A la sortie, nous rejoignons l’angle du palais présidentiel avant de longer son aile droite jusqu’à l’ancienne gare ferroviaire transformée depuis en bibliothèque. Deux énormes têtes de condor en métal trônent à l’entrée. Nous poursuivons ensuite sur une centaine de mètres pour rejoindre le couvent des Franciscains. En chemin, nous découvrons avec une pointe d’amusement qu’ici on adopte une façade (chez nous c’est plutôt un mec ! Ici ce sont des mécènes qui financent les restaurations). Nous laissons de côté l’église pour profiter du couvent lui-même. Toute photo y est malheureusement proscrite. Quel dommage : murs recouverts de mosaïques azulejos, cloitre magnifique, paré de céramiques et orné de tableaux géants dans les parties supérieures, quand il ne s’agit pas de fresques. Ce couvent permet aussi de découvrir les catacombes de Lima. De longs couloirs souvent bas de plafond permettent de voir de nombreux os humains rangés par types, souvent dans les fosses qui servaient à l’origine pour les dépouilles. Idem dans l’énorme puits central de huit mètres de diamètre : ceux qui ont fait le rangement semblent s’être amusés à faire quelque chose d’esthétique. J’ai un peu de mal à imaginer que les cadavres étaient déposés juste en-dessous de l’église, dont nous soupçonnons la présence toute proche via divers conduits. Revenu à la surface, nous découvrons aussi l’existence d’une étonnante bibliothèque qui m’a rappelé par certains côtés celle du Palais Bourbon, toutes proportions gardées, mais abritant tout de même pas loin de 25000 volumes. Autre surprise avant de sortir quand nous levons les yeux au-dessus du grand escalier : une coupole en bois de cèdre nous surplombe, de style mauresque. Celle-ci doit être au moins la troisième depuis la construction d’origine. Décidément les séismes entrainent de fréquents renouvellements.

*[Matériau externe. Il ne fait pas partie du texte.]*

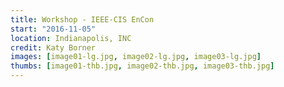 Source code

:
 ```yaml
---
title: Workshop - IEEE-CIS EnCon
start: "2016-11-05"
location: Indianapolis, INC
credit: Katy Borner
images: [image01-lg.jpg, image02-lg.jpg, image03-lg.jpg]
thumbs: [image01-thb.jpg, image02-thb.jpg, image03-thb.jpg]
---
```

De retour sur la place d’Armes, nous profitons d’une partie du spectacle livré. Déjà au moment de notre passage aux abords de la bibliothèque, des cavaliers vêtus de noir s’exerçaient ; puis d’autres, couverts de blanc, semblaient patienter dans la rue longeant l’archevêché. En ce dimanche a lieu la relève de la garde du palais présidentiel. Des estrades permanentes sont installées face à celui-ci assurant le confort de quelques-uns mais gênant la vue en permanence. C’est un choix pour le moins étonnant. J’essaie de suivre une partie du cérémonial sans en comprendre les codes ni les règles. Je profite surtout des évolutions des cavaliers que ce soit sur la place ou dans la cour du palais. J’en profite aussi pour faire quelques photos en attendant l’heure du rendez-vous à l’hôtel.